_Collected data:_
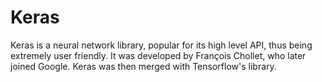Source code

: # Keras

Keras is a neural network library, popular for its high level API, thus being extremely user friendly. It was developed by François Chollet, who later joined Google. Keras was then merged with Tensorflow's library.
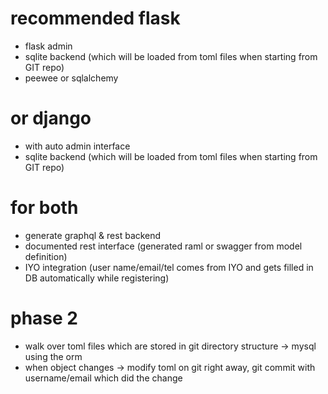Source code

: 
# recommended flask

- flask admin
- sqlite backend (which will be loaded from toml files when starting from GIT repo)
- peewee or sqlalchemy

# or django

- with auto admin interface
- sqlite backend (which will be loaded from toml files when starting from GIT repo)

# for both

- generate graphql & rest backend
- documented rest interface (generated raml or swagger from model definition)
- IYO integration (user name/email/tel comes from IYO and gets filled in DB automatically while registering)

# phase 2

- walk over toml files which are stored in git directory structure -> mysql using the orm
- when object changes -> modify toml on git right away, git commit with username/email which did the change


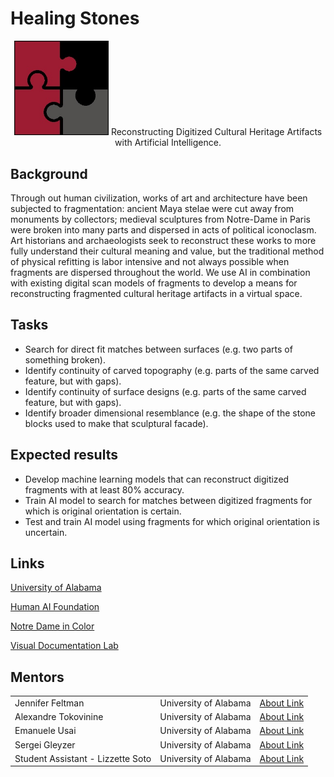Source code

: # Healing Stones

<div align="center">
   <img src="Puzzle2.jpg.jpeg" width=30% />
    Reconstructing Digitized Cultural Heritage Artifacts with Artificial Intelligence.

</div>

## Background
Through out human civilization, works of art and architecture have been subjected to fragmentation: ancient Maya stelae were cut away from monuments by collectors; medieval sculptures from Notre-Dame in Paris were broken into many parts and dispersed in acts of political iconoclasm. Art historians and archaeologists seek to reconstruct these works to more fully understand their cultural meaning and value, but the traditional method of physical refitting is labor intensive and not always possible when fragments are dispersed throughout the world. We use AI in combination with existing digital scan models of fragments to develop a means for reconstructing fragmented cultural heritage artifacts in a virtual space.

## Tasks
- Search for direct fit matches between surfaces (e.g. two parts of something broken).
- Identify continuity of carved topography (e.g. parts of the same carved feature, but with gaps).
- Identify continuity of surface designs (e.g. parts of the same carved feature, but with gaps).
- Identify broader dimensional resemblance (e.g. the shape of the stone blocks used to make that sculptural facade).


## Expected results
- Develop machine learning models that can reconstruct digitized fragments with at least 80% accuracy.
- Train AI model to search for matches between digitized fragments for which is original orientation is certain.
- Test and train AI model using fragments for which original orientation is uncertain.

## Links
[University of Alabama](https://www.ua.edu)

[Human AI Foundation](https://humanai.foundation/gsoc/organizations/2025/alabama.html)
 
[Notre Dame in Color](https://adhc1.ua.edu/notre_dame_in_color/)
  
[Visual Documentation Lab](https://sites.ua.edu/atokovinine/3d-lab/)

## Mentors
|||| 
|-----------------|-----------------|-----------------
| Jennifer Feltman  | University of Alabama  | [About Link](https://art.ua.edu/people/jennifer-m-feltman/)
| Alexandre Tokovinine  | University of Alabama  | [About Link](https://anthropology.ua.edu/people/alexandre-tokovinine/)  
| Emanuele Usai|University of Alabama|[About Link](https://physics.ua.edu/people/emanuele-usai/)
| Sergei Gleyzer | University of Alabama|[About Link](https://physics.ua.edu/people/sergei-gleyzer/)
| Student Assistant - Lizzette Soto| University of Alabama|[About Link](https://anthropology.ua.edu/graduate-student/lizzette-soto/)

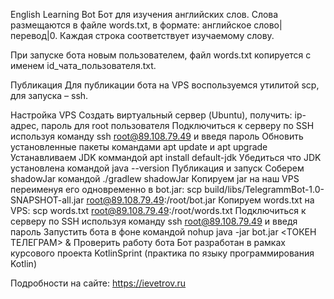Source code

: English Learning Bot
Бот для изучения английских слов. Слова размещаются в файле words.txt, в формате: английское слово|перевод|0. Каждая строка соответствует изучаемому слову.

При запуске бота новым пользователем, файл words.txt копируется с именем id_чата_пользователя.txt.

Публикация
Для публикации бота на VPS воспользуемся утилитой scp, для запуска – ssh.

Настройка VPS
Создать виртуальный сервер (Ubuntu), получить: ip-адрес, пароль для root пользователя
Подключиться к серверу по SSH используя команду ssh root@89.108.79.49 и введя пароль
Обновить установленные пакеты командами apt update и apt upgrade
Устанавливаем JDK коммандой apt install default-jdk
Убедиться что JDK установлена командой java --version
Публикация и запуск
Соберем shadowJar командой ./gradlew shadowJar
Копируем jar на наш VPS переименуя его одновременно в bot.jar: scp build/libs/TelegrammBot-1.0-SNAPSHOT-all.jar root@89.108.79.49:/root/bot.jar
Копируем words.txt на VPS: scp words.txt root@89.108.79.49:/root/words.txt
Подключиться к серверу по SSH используя команду ssh root@89.108.79.49 и введя пароль
Запустить бота в фоне командой nohup java -jar bot.jar <ТОКЕН ТЕЛЕГРАМ> &
Проверить работу бота
Бот разработан в рамках курсового проекта KotlinSprint (практика по языку программирования Kotlin)

Подробности на сайте: https://ievetrov.ru
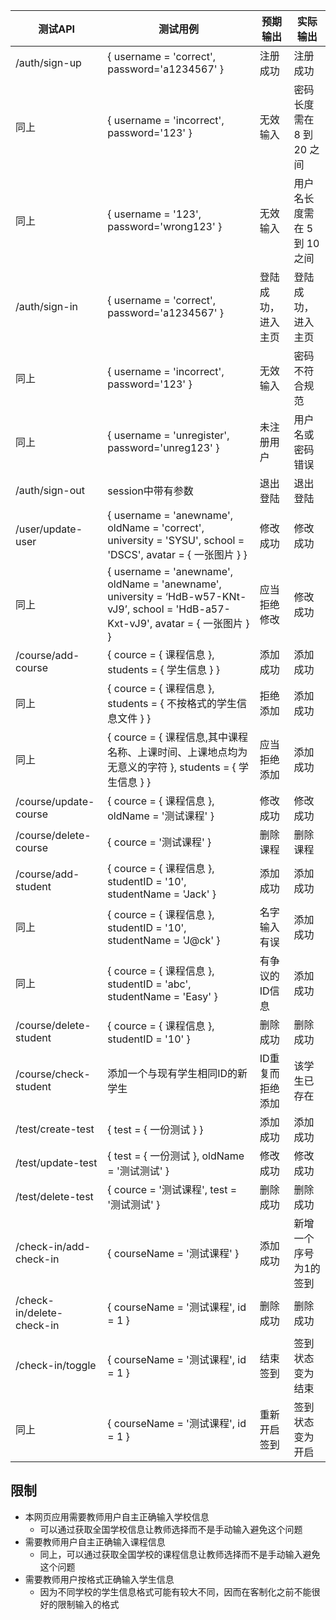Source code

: | 测试API                     | 测试用例                                     | 预期输出      | 实际输出              |
| ------------------------- | ---------------------------------------- | --------- | ----------------- |
| /auth/sign-up             | { username = 'correct', password='a1234567' } | 注册成功      | 注册成功              |
| 同上                        | { username = 'incorrect', password='123' } | 无效输入      | 密码长度需在 8 到 20 之间  |
| 同上                        | { username = '123', password='wrong123' } | 无效输入      | 用户名长度需在 5 到 10 之间 |
| /auth/sign-in             | { username = 'correct', password='a1234567' } | 登陆成功，进入主页 | 登陆成功，进入主页         |
| 同上                        | { username = 'incorrect', password='123' } | 无效输入      | 密码不符合规范           |
| 同上                        | { username = 'unregister', password='unreg123' } | 未注册用户     | 用户名或密码错误          |
| /auth/sign-out            | session中带有参数                             | 退出登陆      | 退出登陆              |
| /user/update-user         | { username = 'anewname', oldName = 'correct', university = 'SYSU', school = 'DSCS', avatar = { 一张图片 } } | 修改成功      | 修改成功              |
| 同上                        | { username = 'anewname', oldName = 'anewname', university = ‘HdB-w57-KNt-vJ9’, school = 'HdB-a57-Kxt-vJ9', avatar = { 一张图片 } } | 应当拒绝修改    | 修改成功              |
| /course/add-course        | { cource = { 课程信息 }, students = { 学生信息 } } | 添加成功      | 添加成功              |
| 同上                        | { cource = { 课程信息 }, students = { 不按格式的学生信息文件 } } | 拒绝添加      | 添加成功              |
| 同上                        | { cource = { 课程信息,其中课程名称、上课时间、上课地点均为无意义的字符 }, students = { 学生信息 } } | 应当拒绝添加    | 添加成功              |
| /course/update-course     | { cource = { 课程信息 }, oldName = '测试课程' }  | 修改成功      | 修改成功              |
| /course/delete-course     | { cource = '测试课程' }                      | 删除课程      | 删除课程              |
| /course/add-student       | { cource = { 课程信息 }, studentID = '10', studentName = 'Jack' } | 添加成功      | 添加成功              |
| 同上                        | { cource = { 课程信息 }, studentID = '10', studentName = 'J@ck' } | 名字输入有误    | 添加成功              |
| 同上                        | { cource = { 课程信息 }, studentID = 'abc', studentName = 'Easy' } | 有争议的ID信息  | 添加成功              |
| /course/delete-student    | { cource = { 课程信息 }, studentID = '10' }  | 删除成功      | 删除成功              |
| /course/check-student     | 添加一个与现有学生相同ID的新学生                        | ID重复而拒绝添加 | 该学生已存在            |
| /test/create-test         | { test = { 一份测试 } }                      | 添加成功      | 添加成功              |
| /test/update-test         | { test = { 一份测试 }, oldName = '测试测试' }    | 修改成功      | 修改成功              |
| /test/delete-test         | { cource = '测试课程', test = '测试测试' }       | 删除成功      | 删除成功              |
| /check-in/add-check-in    | { courseName = '测试课程' }                  | 添加成功      | 新增一个序号为1的签到       |
| /check-in/delete-check-in | { courseName = '测试课程', id = 1 }          | 删除成功      | 删除成功              |
| /check-in/toggle          | { courseName = '测试课程', id = 1 }          | 结束签到      | 签到状态变为结束          |
| 同上                        | { courseName = '测试课程', id = 1 }          | 重新开启签到    | 签到状态变为开启          |

## 限制

- 本网页应用需要教师用户自主正确输入学校信息
  - 可以通过获取全国学校信息让教师选择而不是手动输入避免这个问题
- 需要教师用户自主正确输入课程信息
  - 同上，可以通过获取全国学校的课程信息让教师选择而不是手动输入避免这个问题
- 需要教师用户按格式正确输入学生信息
  - 因为不同学校的学生信息格式可能有较大不同，因而在客制化之前不能很好的限制输入的格式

_PROBLEM:_ Look through the records and copy down every line that holds "auth".

_RESULT OF THE EXERCISE:_
| /auth/sign-up             | { username = 'correct', password='a1234567' } | 注册成功      | 注册成功              |
| /auth/sign-in             | { username = 'correct', password='a1234567' } | 登陆成功，进入主页 | 登陆成功，进入主页         |
| /auth/sign-out            | session中带有参数                             | 退出登陆      | 退出登陆              |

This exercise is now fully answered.